The development of artificial intelligence for clinical use has boomed, with researchers creating a range of tools, from algorithms to help interpret scans to systems that can aid in diagnosis. Artificial intelligence is also being developed to help manage hospitals, from optimizing bed capacity to processing supply chains.
But while experts say the technology could bring countless benefits to health care, they also say there is cause for concern, from the lack of testing of the effectiveness of artificial intelligence tools to questions about who is responsible if a patient gets a negative result.
Professor Derek Angus, from the University of Pittsburgh, said: “There are certainly going to be instances where there is a perception that something has gone wrong, and people will look around to blame someone.”
The JAMA Summit on AI, hosted by the Journal of the American Medical Association last year, brought together a wide range of experts including doctors, technology companies, regulatory bodies, insurance companies, ethicists, lawyers and economists.
the The resulting reportof which Angus is first author, looks not only at the nature of AI tools and the healthcare fields in which they are used, but also examines the challenges they present, including legal concerns.
Professor Glenn Cohen of Harvard Law School, who co-authored the report, said patients may have difficulties showing fault in the use or design of an AI product.
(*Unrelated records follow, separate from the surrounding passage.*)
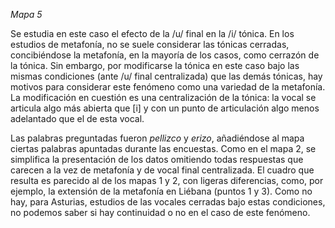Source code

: 
*Mapa 5*

Se estudia en este caso el efecto de la /u/ final en la /i/ tónica. En los estudios de metafonía, no se suele considerar las tónicas cerradas, concibiéndose la metafonía, en la mayoría de los casos, como cerrazón de la tónica. Sin embargo, por modificarse la tónica en este caso bajo las mismas condiciones (ante /u/ final centralizada) que las demás tónicas, hay motivos para considerar este fenómeno como una variedad de la metafonía. La modificación en cuestión es una centralización de la tónica: la vocal se articula algo más abierta que [i] y con un punto de articulación algo menos adelantado que el de esta vocal. 

Las palabras preguntadas fueron *pellizco* y *erizo*, añadiéndose al mapa ciertas palabras apuntadas durante las encuestas. Como en el mapa 2, se simplifica la presentación de los datos omitiendo todas respuestas que carecen a la vez de metafonía y de vocal final centralizada. El cuadro que resulta es parecido al de los mapas 1 y 2, con ligeras diferencias, como, por ejemplo, la extensión de la metafonía en Liébana (puntos 1 y 3). Como no hay, para Asturias, estudios de las vocales cerradas bajo estas condiciones, no podemos saber si hay continuidad o no en el caso de este fenómeno.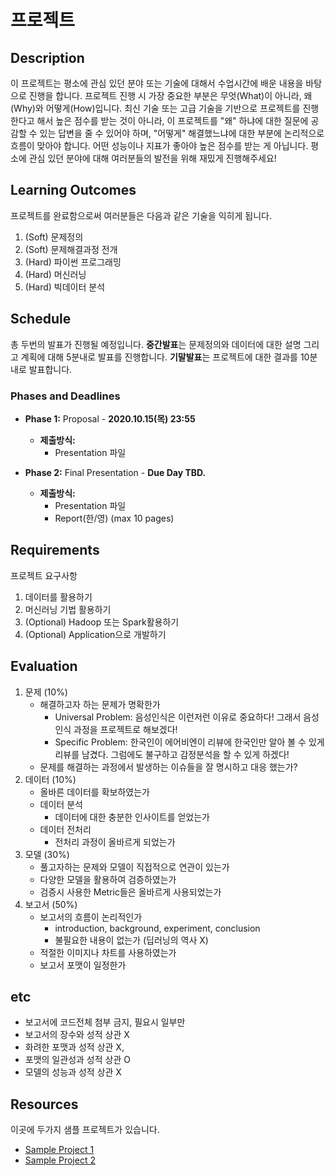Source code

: # 프로젝트

## Description
이 프로젝트는 평소에 관심 있던 분야 또는 기술에 대해서 수업시간에 배운 내용을 바탕으로 진행을 합니다. 프로젝트 진행 시 가장 중요한 부분은 무엇(What)이 아니라, 왜(Why)와 어떻게(How)입니다. 최신 기술 또는 고급 기술을 기반으로 프로젝트를 진행한다고 해서 높은 점수를 받는 것이 아니라, 이 프로젝트를 "왜" 하냐에 대한 질문에 공감할 수 있는 답변을 줄 수 있어야 하며, "어떻게" 해결했느냐에 대한 부분에 논리적으로 흐름이 맞아야 합니다. 어떤 성능이나 지표가 좋아야 높은 점수를 받는 게 아닙니다. 평소에 관심 있던 분야에 대해 여러분들의 발전을 위해 재밌게 진행해주세요!

## Learning Outcomes
프로젝트를 완료함으로써 여러분들은 다음과 같은 기술을 익히게 됩니다.

1. (Soft) 문제정의
1. (Soft) 문제해결과정 전개
1. (Hard) 파이썬 프로그래밍
1. (Hard) 머신러닝
1. (Hard) 빅데이터 분석

## Schedule


총 두번의 발표가 진행될 예정입니다. **중간발표**는 문제정의와 데이터에 대한 설명 그리고 계획에 대해 5분내로 발표를 진행합니다. **기말발표**는 프로젝트에 대한 결과를 10분 내로 발표합니다.


### Phases and Deadlines

- **Phase 1:** Proposal - **2020.10.15(목) 23:55**
    - **제출방식:**
        - Presentation 파일
    
- **Phase 2:** Final Presentation - **Due Day TBD.**
    - **제출방식:**
        - Presentation 파일
        - Report(한/영) (max 10 pages)
    
## Requirements
프로젝트 요구사항

1. 데이터를 활용하기
1. 머신러닝 기법 활용하기
1. (Optional) Hadoop 또는 Spark활용하기
1. (Optional) Application으로 개발하기

## Evaluation
1. 문제 (10%)
    - 해결하고자 하는 문제가 명확한가
        - Universal Problem: 음성인식은 이런저런 이유로 중요하다! 그래서 음성인식 과정을 프로젝트로 해보겠다!
        - Specific Problem: 한국인이 에어비엔이 리뷰에 한국인만 알아 볼 수 있게 리뷰를 남겼다. 그럼에도 불구하고 감정분석을 할 수 있게 하겠다!
    - 문제를 해결하는 과정에서 발생하는 이슈들을 잘 명시하고 대응 했는가?
1. 데이터 (10%)
    - 올바른 데이터를 확보하였는가
    - 데이터 분석
        - 데이터에 대한 충분한 인사이트를 얻었는가
    - 데이터 전처리
        - 전처리 과정이 올바르게 되었는가
1. 모델 (30%)
    - 풀고자하는 문제와 모델이 직접적으로 연관이 있는가
    - 다양한 모델을 활용하여 검증하였는가
    - 검증시 사용한 Metric들은 올바르게 사용되었는가
1. 보고서 (50%)
    - 보고서의 흐름이 논리적인가
        - introduction, background, experiment, conclusion
        - 불필요한 내용이 없는가 (딥러닝의 역사 X)
    - 적절한 이미지나 차트를 사용하였는가
    - 보고서 포맷이 일정한가

## etc
- 보고서에 코드전체 첨부 금지, 필요시 일부만
- 보고서의 장수와 성적 상관 X
- 화려한 포맷과 성적 상관 X, 
- 포맷의 일관성과 성적 상관 O
- 모델의 성능과 성적 상관 X

## Resources
이곳에 두가지 샘플 프로젝트가 있습니다.


- [Sample Project 1](https://github.com/yonsei-gsi-bigdata-2020-fall/Main/blob/master/project/project_sample1.pdf)
- [Sample Project 2](https://github.com/yonsei-gsi-bigdata-2020-fall/Main/blob/master/project/project_sample2.pdf)
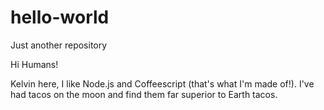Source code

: # hello-world
Just another repository

Hi Humans!

Kelvin here, I like Node.js and Coffeescript (that's what I'm made of!).
I've had tacos on the moon and find them far superior to Earth tacos.
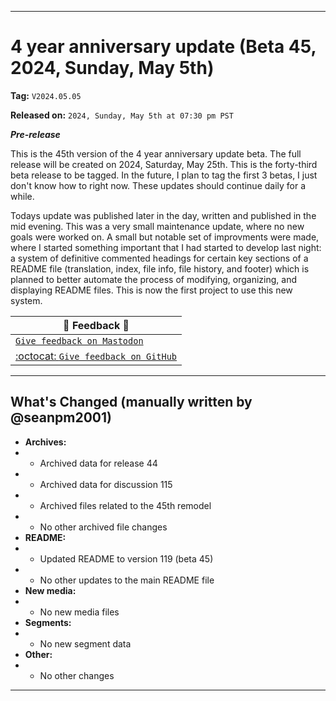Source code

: 
***

# 4 year anniversary update (Beta 45, 2024, Sunday, May 5th)

**Tag:** `V2024.05.05`

**Released on:** `2024, Sunday, May 5th at 07:30 pm PST`

***Pre-release***

This is the 45th version of the 4 year anniversary update beta. The full release will be created on 2024, Saturday, May 25th. This is the forty-third beta release to be tagged. In the future, I plan to tag the first 3 betas, I just don't know how to right now. These updates should continue daily for a while.

Todays update was published later in the day, written and published in the mid evening. This was a very small maintenance update, where no new goals were worked on. A small but notable set of improvments were made, where I started something important that I had started to develop last night: a system of definitive commented headings for certain key sections of a README file (translation, index, file info, file history, and footer) which is planned to better automate the process of modifying, organizing, and displaying README files. This is now the first project to use this new system.

| 📣️ Feedback 💬️ |
|---|
| [`Give feedback on Mastodon`](https://techhub.social/deck/@seanpm2001/112237731368032617) |
| [:octocat: `Give feedback on GitHub`](https://github.com/seanpm2001/seanpm2001/discussions/116/) |

---

## What's Changed (manually written by @seanpm2001)

- **Archives:**
- - Archived data for release 44
- - Archived data for discussion 115
- - Archived files related to the 45th remodel <!-- This number should be 1 higher than the release data 2 lines above, and should match the README beta version) !-->
- - No other archived file changes
- **README:**
- - Updated README to version 119 (beta 45)
- - No other updates to the main README file
- **New media:**
- - No new media files
- **Segments:**
- - No new segment data
- **Other:**
- - No other changes

***
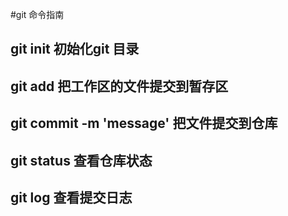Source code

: #git 命令指南
## git init 初始化git 目录
## git add 把工作区的文件提交到暂存区
## git commit -m 'message'  把文件提交到仓库
## git status 查看仓库状态
## git log 查看提交日志

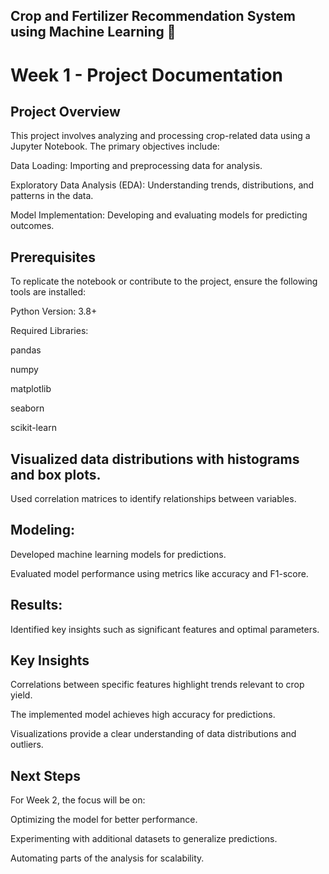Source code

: 
## Crop and Fertilizer Recommendation System using Machine Learning 🌾

# Week 1 - Project Documentation

## Project Overview

This project involves analyzing and processing crop-related data using a Jupyter Notebook. The primary objectives include:

Data Loading: Importing and preprocessing data for analysis.

Exploratory Data Analysis (EDA): Understanding trends, distributions, and patterns in the data.

Model Implementation: Developing and evaluating models for predicting outcomes.

## Prerequisites

To replicate the notebook or contribute to the project, ensure the following tools are installed:

Python Version: 3.8+

Required Libraries:

pandas

numpy

matplotlib

seaborn

scikit-learn


## Visualized data distributions with histograms and box plots.

Used correlation matrices to identify relationships between variables.

## Modeling:

Developed machine learning models for predictions.

Evaluated model performance using metrics like accuracy and F1-score.

## Results:

Identified key insights such as significant features and optimal parameters.

## Key Insights

Correlations between specific features highlight trends relevant to crop yield.

The implemented model achieves high accuracy for predictions.

Visualizations provide a clear understanding of data distributions and outliers.

## Next Steps

For Week 2, the focus will be on:

Optimizing the model for better performance.

Experimenting with additional datasets to generalize predictions.

Automating parts of the analysis for scalability.
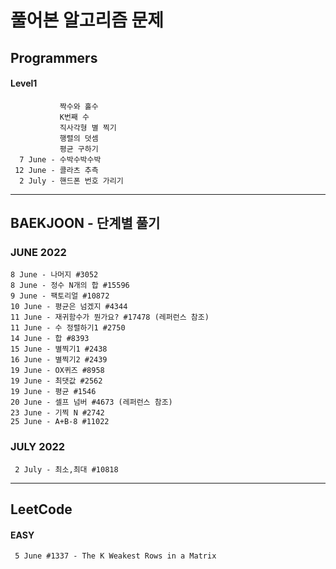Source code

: # 풀어본 알고리즘 문제 

## Programmers 
#### Level1
               짝수와 홀수
               K번째 수 
               직사각형 별 찍기
               행렬의 덧셈 
               평균 구하기 
      7 June - 수박수박수박 
     12 June - 콜라츠 추측
      2 July - 핸드폰 번호 가리기

----

## BAEKJOON - 단계별 풀기


### JUNE 2022
    8 June - 나머지 #3052    
    8 June - 정수 N개의 합 #15596
    9 June - 팩토리얼 #10872
    10 June - 평균은 넘겠지 #4344
    11 June - 재귀함수가 뭔가요? #17478 (레퍼런스 참조)
    11 June - 수 정렬하기1 #2750
    14 June - 합 #8393
    15 June - 별찍기1 #2438
    16 June - 별찍기2 #2439
    19 June - OX퀴즈 #8958
    19 June - 최댓값 #2562
    19 June - 평균 #1546    
    20 June - 셀프 넘버 #4673 (레퍼런스 참조)    
    23 June - 기찍 N #2742
    25 June - A+B-8 #11022
### JULY 2022
     2 July - 최소,최대 #10818



----
## LeetCode 
#### EASY
     5 June #1337 - The K Weakest Rows in a Matrix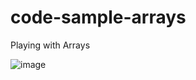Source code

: # code-sample-arrays
Playing with Arrays

![image](https://user-images.githubusercontent.com/29076312/37559108-ecf0d3e6-29fe-11e8-9f78-a6871ba0a755.png)
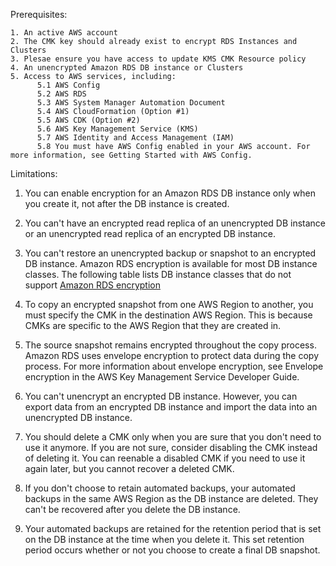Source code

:Prerequisites:

    1. An active AWS account
    2. The CMK key should already exist to encrypt RDS Instances and Clusters
    3. Plesae ensure you have access to update KMS CMK Resource policy
    4. An unencrypted Amazon RDS DB instance or Clusters
    5. Access to AWS services, including:
          5.1 AWS Config
          5.2 AWS RDS
          5.3 AWS System Manager Automation Document
          5.4 AWS CloudFormation (Option #1)
          5.5 AWS CDK (Option #2)
          5.6 AWS Key Management Service (KMS) 
          5.7 AWS Identity and Access Management (IAM)
          5.8 You must have AWS Config enabled in your AWS account. For more information, see Getting Started with AWS Config.

Limitations:

1. You can enable encryption for an Amazon RDS DB instance only when you create it, not after the DB instance is created.

2. You can't have an encrypted read replica of an unencrypted DB instance or an unencrypted read replica of an encrypted DB instance.

3. You can't restore an unencrypted backup or snapshot to an encrypted DB instance.
Amazon RDS encryption is available for most DB instance classes. The following table lists DB instance classes that do not support [Amazon RDS encryption](https://docs.aws.amazon.com/AmazonRDS/latest/UserGuide/Overview.Encryption.html)

4. To copy an encrypted snapshot from one AWS Region to another, you must specify the CMK in the destination AWS Region. This is because CMKs are specific to the AWS Region that they are created in.

5. The source snapshot remains encrypted throughout the copy process. Amazon RDS uses envelope encryption to protect data during the copy process. For more information about envelope encryption, see Envelope encryption in the AWS Key Management Service Developer Guide.

6. You can't unencrypt an encrypted DB instance. However, you can export data from an encrypted DB instance and import the data into an unencrypted DB instance.

7. You should delete a CMK only when you are sure that you don't need to use it anymore. If you are not sure, consider disabling the CMK instead of deleting it. You can reenable a disabled CMK if you need to use it again later, but you cannot recover a deleted CMK. 

8. If you don't choose to retain automated backups, your automated backups in the same AWS Region as the DB instance are deleted. They can't be recovered after you delete the DB instance. 

9. Your automated backups are retained for the retention period that is set on the DB instance at the time when you delete it. This set retention period occurs whether or not you choose to create a final DB snapshot. 
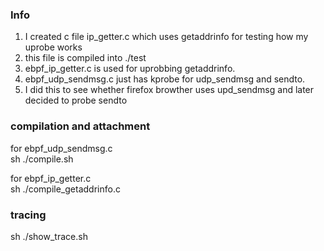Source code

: ### Info
1. I created c file ip_getter.c which uses getaddrinfo for testing how my uprobe works
2. this file is compiled into ./test
3. ebpf_ip_getter.c is used for uprobbing getaddrinfo.
4. ebpf_udp_sendmsg.c just has kprobe for udp_sendmsg and sendto.
5. I did this to see whether firefox browther uses upd_sendmsg and later decided to probe sendto

### compilation and attachment
for ebpf_udp_sendmsg.c<br>
sh ./compile.sh

for ebpf_ip_getter.c<br>
sh ./compile_getaddrinfo.c<br>

### tracing
sh ./show_trace.sh

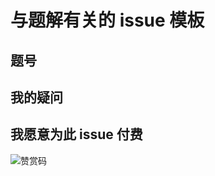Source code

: # 与题解有关的 issue 模板

## 题号

## 我的疑问

## 我愿意为此 issue 付费

![赞赏码](https://github.com/aQuaYi/LeetCode-in-Go/blob/master/.github/pay.png)
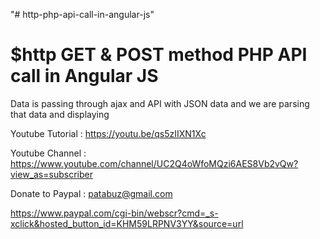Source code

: "# http-php-api-call-in-angular-js" 

$http GET & POST method PHP API call in Angular JS
===================================================

Data is passing through ajax and API with JSON data
and we are parsing that data and displaying


Youtube Tutorial : https://youtu.be/qs5zIIXN1Xc

Youtube Channel : https://www.youtube.com/channel/UC2Q4oWfoMQzi6AES8Vb2vQw?view_as=subscriber

Donate to Paypal : patabuz@gmail.com

https://www.paypal.com/cgi-bin/webscr?cmd=_s-xclick&hosted_button_id=KHM59LRPNV3YY&source=url

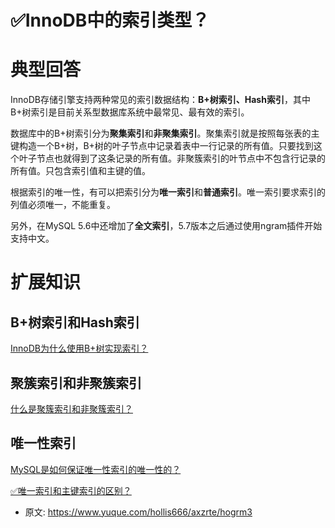 # ✅InnoDB中的索引类型？
<!--page header-->

<a name="m5CDG"></a>
# 典型回答

InnoDB存储引擎支持两种常见的索引数据结构：**B+树索引、Hash索引**，其中B+树索引是目前关系型数据库系统中最常见、最有效的索引。

数据库中的B+树索引分为**聚集索引**和**非聚集索引**。聚集索引就是按照每张表的主键构造一个B+树，B+树的叶子节点中记录着表中一行记录的所有值。只要找到这个叶子节点也就得到了这条记录的所有值。非聚簇索引的叶节点中不包含行记录的所有值。只包含索引值和主键的值。

根据索引的唯一性，有可以把索引分为**唯一索引**和**普通索引**。唯一索引要求索引的列值必须唯一，不能重复。

另外，在MySQL 5.6中还增加了**全文索引**，5.7版本之后通过使用ngram插件开始支持中文。

<a name="AsIRn"></a>
# 扩展知识
<a name="Wn7Lb"></a>
## B+树索引和Hash索引
[InnoDB为什么使用B+树实现索引？](https://www.yuque.com/hollis666/axzrte/uh3cy1?view=doc_embed)
<a name="nyXOB"></a>
## 聚簇索引和非聚簇索引

[什么是聚簇索引和非聚簇索引？](https://www.yuque.com/hollis666/axzrte/le8gbo472cpxv63z?view=doc_embed)

<a name="mS2HT"></a>
## 唯一性索引

[MySQL是如何保证唯一性索引的唯一性的？](https://www.yuque.com/hollis666/axzrte/gliyvzp21uq8uakh?view=doc_embed)

[✅唯一索引和主键索引的区别？](https://www.yuque.com/hollis666/axzrte/mot9do3w6rh5u03t?view=doc_embed)




<!--page footer-->
- 原文: <https://www.yuque.com/hollis666/axzrte/hogrm3>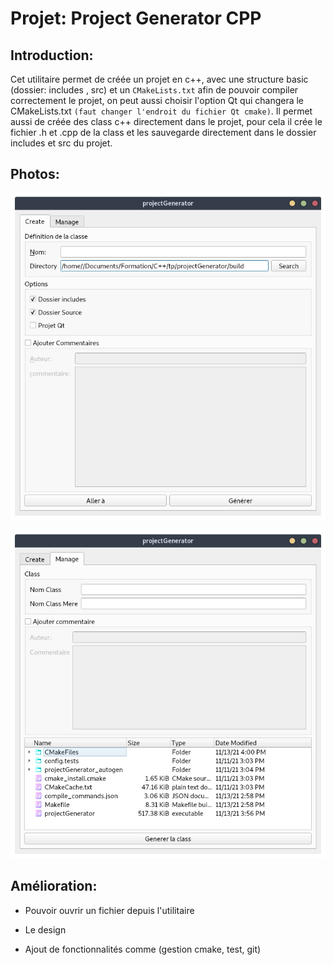 # Projet: Project Generator CPP

## Introduction:

Cet utilitaire permet de créée un projet en c++, avec une structure basic (dossier: includes , src) et un `CMakeLists.txt` afin de pouvoir compiler correctement le projet, on peut aussi choisir l'option Qt qui changera le CMakeLists.txt `(faut changer l'endroit du fichier Qt cmake)`. Il permet aussi de créée des class c++ directement dans le projet,  pour cela il crée le fichier .h et .cpp de la class et les sauvegarde directement dans le dossier includes et src du projet.

## Photos:

![](Assets/CreatePage.png)

![](Assets/ManagePage.png)

## Amélioration:

- Pouvoir ouvrir un fichier depuis l'utilitaire

- Le design

- Ajout de fonctionnalités comme (gestion cmake, test, git)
There may be barriers to obtaining information about its inner workings, while it may also be difficult to suggest a plausible alternative design for the product or prove that a poor outcome was due to the AI system.
“The interaction between parties may also pose challenges to bringing a lawsuit — they may point to each other as the at-fault party, they may have an existing agreement to contractually reallocate liability or have claims for damages,” he said.
Professor Michelle Mello, another author of the report, from Stanford Law School, said the courts are well equipped to resolve legal issues. “The problem is that it takes time and will involve inconsistencies in the early days, and this uncertainty increases costs for everyone in the AI innovation and adoption ecosystem,” she said.
The report also raises concerns about how AI tools are evaluated, noting that many of them fall outside the oversight of regulators such as the US Food and Drug Administration (FDA).
“For doctors, effectiveness usually means improved health outcomes, but there is no guarantee that the regulatory authority will require proof,” Angus said. [of that]. Then, once they emerge, AI tools can be deployed in a variety of unpredictable ways in different clinical settings, with different types of patients, by users with different skill levels. There is no guarantee that what sounds like a good idea in a pre-approval package is actually what you get in practice.
The report explains that at present there are many barriers to evaluating AI tools, including that they often need to be used in clinical use to be fully evaluated, while current methods of evaluation are expensive and cumbersome.
Angus said it was important to provide funding to properly evaluate the performance of AI tools in healthcare, with investment in digital infrastructure a key area. “One of the things that came up during the summit is [that] The tools that were best evaluated were the least reliable. The most reliable tools were the least rated.”